## ACTION ITEM
Set down every entry word for word. Omit the pictures.
*** PROVIDED DATA Section Begins ***
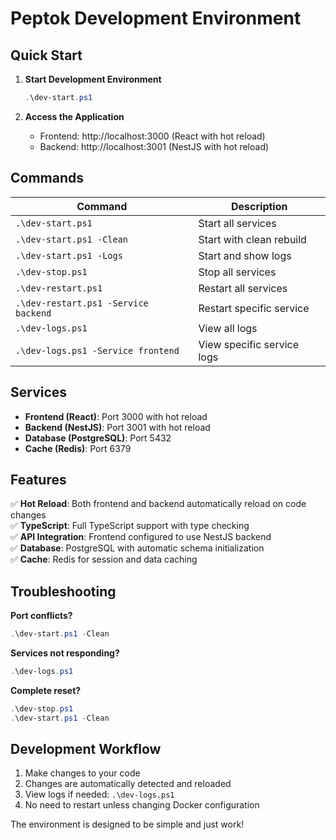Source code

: # Peptok Development Environment

## Quick Start

1. **Start Development Environment**

   ```powershell
   .\dev-start.ps1
   ```

2. **Access the Application**
   - Frontend: http://localhost:3000 (React with hot reload)
   - Backend: http://localhost:3001 (NestJS with hot reload)

## Commands

| Command                              | Description                |
| ------------------------------------ | -------------------------- |
| `.\dev-start.ps1`                    | Start all services         |
| `.\dev-start.ps1 -Clean`             | Start with clean rebuild   |
| `.\dev-start.ps1 -Logs`              | Start and show logs        |
| `.\dev-stop.ps1`                     | Stop all services          |
| `.\dev-restart.ps1`                  | Restart all services       |
| `.\dev-restart.ps1 -Service backend` | Restart specific service   |
| `.\dev-logs.ps1`                     | View all logs              |
| `.\dev-logs.ps1 -Service frontend`   | View specific service logs |

## Services

- **Frontend (React)**: Port 3000 with hot reload
- **Backend (NestJS)**: Port 3001 with hot reload
- **Database (PostgreSQL)**: Port 5432
- **Cache (Redis)**: Port 6379

## Features

✅ **Hot Reload**: Both frontend and backend automatically reload on code changes  
✅ **TypeScript**: Full TypeScript support with type checking  
✅ **API Integration**: Frontend configured to use NestJS backend  
✅ **Database**: PostgreSQL with automatic schema initialization  
✅ **Cache**: Redis for session and data caching

## Troubleshooting

**Port conflicts?**

```powershell
.\dev-start.ps1 -Clean
```

**Services not responding?**

```powershell
.\dev-logs.ps1
```

**Complete reset?**

```powershell
.\dev-stop.ps1
.\dev-start.ps1 -Clean
```

## Development Workflow

1. Make changes to your code
2. Changes are automatically detected and reloaded
3. View logs if needed: `.\dev-logs.ps1`
4. No need to restart unless changing Docker configuration

The environment is designed to be simple and just work!
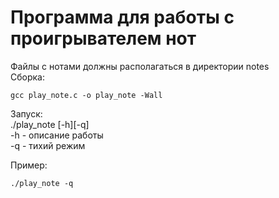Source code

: # Программа для работы с проигрывателем нот

Файлы с нотами должны располагаться в директории notes  
Сборка:  
```
gcc play_note.c -o play_note -Wall  
```

Запуск:  
./play_note [-h][-q]  
-h - описание работы  
-q - тихий режим 

Пример:  
```
./play_note -q  
```
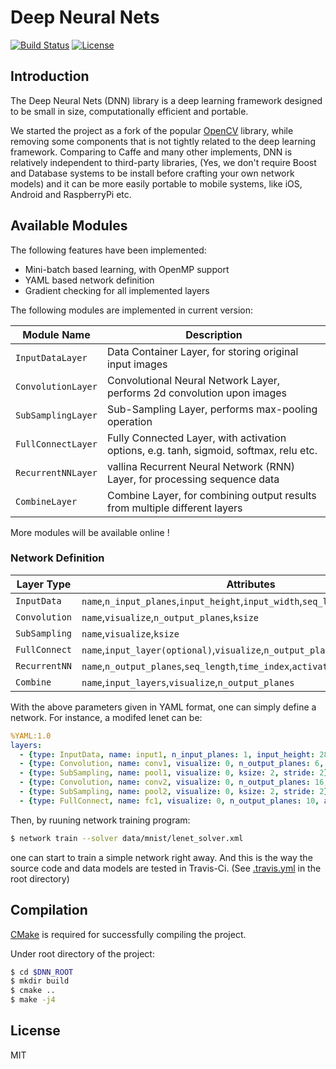 # Deep Neural Nets

[![Build Status](https://travis-ci.org/liangfu/dnn.svg?branch=master)](https://travis-ci.org/liangfu/dnn)
[![License](https://img.shields.io/badge/license-MIT-blue.svg)](LICENSE)

## Introduction

The Deep Neural Nets (DNN) library is a deep learning framework designed to be small in size, 
computationally efficient and portable.

We started the project as a fork of the popular [OpenCV](http://opencv.org/) library,
while removing some components that is not tightly related to the deep learning framework.
Comparing to Caffe and many other implements, DNN is relatively independent to third-party libraries, 
(Yes, we don't require Boost and Database systems to be install before crafting your own network models)
and it can be more easily portable to mobile systems, like iOS, Android and RaspberryPi etc.

## Available Modules

The following features have been implemented:

 - Mini-batch based learning, with OpenMP support
 - YAML based network definition
 - Gradient checking for all implemented layers

The following modules are implemented in current version:

 Module Name           | Description
 ---                   | ---
 `InputDataLayer`      | Data Container Layer, for storing original input images
 `ConvolutionLayer`    | Convolutional Neural Network Layer, performs 2d convolution upon images
 `SubSamplingLayer`    | Sub-Sampling Layer, performs max-pooling operation
 `FullConnectLayer`    | Fully Connected Layer, with activation options, e.g. tanh, sigmoid, softmax, relu etc.
 `RecurrentNNLayer`    | vallina Recurrent Neural Network (RNN) Layer, for processing sequence data
 `CombineLayer`        | Combine Layer, for combining output results from multiple different layers

More modules will be available online !

### Network Definition

Layer Type | Attributes
--- | ---
`InputData` | `name`,`n_input_planes`,`input_height`,`input_width`,`seq_length`
`Convolution` | `name`,`visualize`,`n_output_planes`,`ksize`
`SubSampling` | `name`,`visualize`,`ksize`
`FullConnect` | `name`,`input_layer(optional)`,`visualize`,`n_output_planes`,`activation_type`
`RecurrentNN` | `name`,`n_output_planes`,`seq_length`,`time_index`,`activation_type`
`Combine` | `name`,`input_layers`,`visualize`,`n_output_planes`

With the above parameters given in YAML format, one can simply define a network. 
For instance, a modifed lenet can be:

```yaml
%YAML:1.0
layers:
  - {type: InputData, name: input1, n_input_planes: 1, input_height: 28, input_width: 28, seq_length: 1}
  - {type: Convolution, name: conv1, visualize: 0, n_output_planes: 6, ksize: 5, stride: 1}
  - {type: SubSampling, name: pool1, visualize: 0, ksize: 2, stride: 2}
  - {type: Convolution, name: conv2, visualize: 0, n_output_planes: 16, ksize: 5, stride: 1}
  - {type: SubSampling, name: pool2, visualize: 0, ksize: 2, stride: 2}
  - {type: FullConnect, name: fc1, visualize: 0, n_output_planes: 10, activation_type: tanh}
```

Then, by ruuning network training program:

```bash
$ network train --solver data/mnist/lenet_solver.xml
```

one can start to train a simple network right away. And this is the way the source code 
and data models are tested in Travis-Ci. 
(See [.travis.yml](https://github.com/liangfu/dnn/blob/master/.travis.yml) in the root directory)

## Compilation

[CMake](https://cmake.org) is required for successfully compiling the project. 

Under root directory of the project:

 ```bash
 $ cd $DNN_ROOT
 $ mkdir build
 $ cmake .. 
 $ make -j4
 ```

## License

MIT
*** PROVIDED DATA Section Ends ***
## TASK RESULT
Source code

: # Peptok Development Environment

## Quick Start

1. **Start Development Environment**

   ```powershell
   .\dev-start.ps1
   ```

2. **Access the Application**
   - Frontend: http://localhost:3000 (React with hot reload)
   - Backend: http://localhost:3001 (NestJS with hot reload)

## Commands

| Command                              | Description                |
| ------------------------------------ | -------------------------- |
| `.\dev-start.ps1`                    | Start all services         |
| `.\dev-start.ps1 -Clean`             | Start with clean rebuild   |
| `.\dev-start.ps1 -Logs`              | Start and show logs        |
| `.\dev-stop.ps1`                     | Stop all services          |
| `.\dev-restart.ps1`                  | Restart all services       |
| `.\dev-restart.ps1 -Service backend` | Restart specific service   |
| `.\dev-logs.ps1`                     | View all logs              |
| `.\dev-logs.ps1 -Service frontend`   | View specific service logs |

## Services

- **Frontend (React)**: Port 3000 with hot reload
- **Backend (NestJS)**: Port 3001 with hot reload
- **Database (PostgreSQL)**: Port 5432
- **Cache (Redis)**: Port 6379

## Features

✅ **Hot Reload**: Both frontend and backend automatically reload on code changes  
✅ **TypeScript**: Full TypeScript support with type checking  
✅ **API Integration**: Frontend configured to use NestJS backend  
✅ **Database**: PostgreSQL with automatic schema initialization  
✅ **Cache**: Redis for session and data caching

## Troubleshooting

**Port conflicts?**

```powershell
.\dev-start.ps1 -Clean
```

**Services not responding?**

```powershell
.\dev-logs.ps1
```

**Complete reset?**

```powershell
.\dev-stop.ps1
.\dev-start.ps1 -Clean
```

## Development Workflow

1. Make changes to your code
2. Changes are automatically detected and reloaded
3. View logs if needed: `.\dev-logs.ps1`
4. No need to restart unless changing Docker configuration

The environment is designed to be simple and just work!
Source code

: # Программа для работы с проигрывателем нот

Файлы с нотами должны располагаться в директории notes  
Сборка:  
```
gcc play_note.c -o play_note -Wall  
```

Запуск:  
./play_note [-h][-q]  
-h - описание работы  
-q - тихий режим 

Пример:  
```
./play_note -q  
```
 # Deep Neural Nets

[![Build Status](https://travis-ci.org/liangfu/dnn.svg?branch=master)](https://travis-ci.org/liangfu/dnn)
[![License](https://img.shields.io/badge/license-MIT-blue.svg)](LICENSE)

## Introduction

The Deep Neural Nets (DNN) library is a deep learning framework designed to be small in size, 
computationally efficient and portable.

We started the project as a fork of the popular [OpenCV](http://opencv.org/) library,
while removing some components that is not tightly related to the deep learning framework.
Comparing to Caffe and many other implements, DNN is relatively independent to third-party libraries, 
(Yes, we don't require Boost and Database systems to be install before crafting your own network models)
and it can be more easily portable to mobile systems, like iOS, Android and RaspberryPi etc.

## Available Modules

The following features have been implemented:

 - Mini-batch based learning, with OpenMP support
 - YAML based network definition
 - Gradient checking for all implemented layers

The following modules are implemented in current version:

 Module Name           | Description
 ---                   | ---
 `InputDataLayer`      | Data Container Layer, for storing original input images
 `ConvolutionLayer`    | Convolutional Neural Network Layer, performs 2d convolution upon images
 `SubSamplingLayer`    | Sub-Sampling Layer, performs max-pooling operation
 `FullConnectLayer`    | Fully Connected Layer, with activation options, e.g. tanh, sigmoid, softmax, relu etc.
 `RecurrentNNLayer`    | vallina Recurrent Neural Network (RNN) Layer, for processing sequence data
 `CombineLayer`        | Combine Layer, for combining output results from multiple different layers

More modules will be available online !

### Network Definition

Layer Type | Attributes
--- | ---
`InputData` | `name`,`n_input_planes`,`input_height`,`input_width`,`seq_length`
`Convolution` | `name`,`visualize`,`n_output_planes`,`ksize`
`SubSampling` | `name`,`visualize`,`ksize`
`FullConnect` | `name`,`input_layer(optional)`,`visualize`,`n_output_planes`,`activation_type`
`RecurrentNN` | `name`,`n_output_planes`,`seq_length`,`time_index`,`activation_type`
`Combine` | `name`,`input_layers`,`visualize`,`n_output_planes`

With the above parameters given in YAML format, one can simply define a network. 
For instance, a modifed lenet can be:

```yaml
%YAML:1.0
layers:
  - {type: InputData, name: input1, n_input_planes: 1, input_height: 28, input_width: 28, seq_length: 1}
  - {type: Convolution, name: conv1, visualize: 0, n_output_planes: 6, ksize: 5, stride: 1}
  - {type: SubSampling, name: pool1, visualize: 0, ksize: 2, stride: 2}
  - {type: Convolution, name: conv2, visualize: 0, n_output_planes: 16, ksize: 5, stride: 1}
  - {type: SubSampling, name: pool2, visualize: 0, ksize: 2, stride: 2}
  - {type: FullConnect, name: fc1, visualize: 0, n_output_planes: 10, activation_type: tanh}
```

Then, by ruuning network training program:

```bash
$ network train --solver data/mnist/lenet_solver.xml
```

one can start to train a simple network right away. And this is the way the source code 
and data models are tested in Travis-Ci. 
(See [.travis.yml](https://github.com/liangfu/dnn/blob/master/.travis.yml) in the root directory)

## Compilation

[CMake](https://cmake.org) is required for successfully compiling the project. 

Under root directory of the project:

 ```bash
 $ cd $DNN_ROOT
 $ mkdir build
 $ cmake .. 
 $ make -j4
 ```

## License

MIT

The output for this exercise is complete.